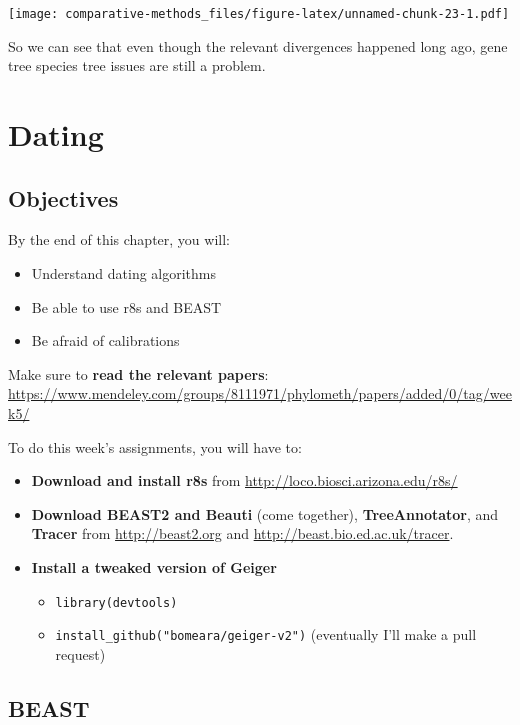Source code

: \documentclass[]{article}
\providecommand{\tightlist}{%
  \setlength{\itemsep}{0pt}\setlength{\parskip}{0pt}}
\theoremstyle{definition}
\theoremstyle{definition}
\theoremstyle{definition}
\theoremstyle{remark}
\begin{document}
\texttt{[image: comparative-methods\_files/figure-latex/unnamed-chunk-23-1.pdf]}

So we can see that even though the relevant divergences happened long
ago, gene tree species tree issues are still a problem.

\hypertarget{dating}{%
\section{Dating}\label{dating}}

\hypertarget{objectives-8}{%
\subsection{Objectives}\label{objectives-8}}

By the end of this chapter, you will:

\begin{itemize}
\tightlist
\item
  Understand dating algorithms
\item
  Be able to use r8s and BEAST
\item
  Be afraid of calibrations
\end{itemize}

Make sure to \textbf{read the relevant papers}:
\url{https://www.mendeley.com/groups/8111971/phylometh/papers/added/0/tag/week5/}

To do this week's assignments, you will have to:

\begin{itemize}
\tightlist
\item
  \textbf{Download and install r8s} from
  \url{http://loco.biosci.arizona.edu/r8s/}
\item
  \textbf{Download BEAST2 and Beauti} (come together),
  \textbf{TreeAnnotator}, and \textbf{Tracer} from
  \url{http://beast2.org} and \url{http://beast.bio.ed.ac.uk/tracer}.
\item
  \textbf{Install a tweaked version of Geiger}

  \begin{itemize}
  \tightlist
  \item
    \texttt{library(devtools)}
  \item
    \texttt{install\_github("bomeara/geiger-v2")} (eventually I'll make
    a pull request)
  \end{itemize}
\end{itemize}

\hypertarget{beast}{%
\subsection{BEAST}\label{beast}}
\end{document}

__The problem__.
Filter the data for the string "will" and copy every line that has it.

__Answer space__.
By the end of this chapter, you will:
To do this week's assignments, you will have to:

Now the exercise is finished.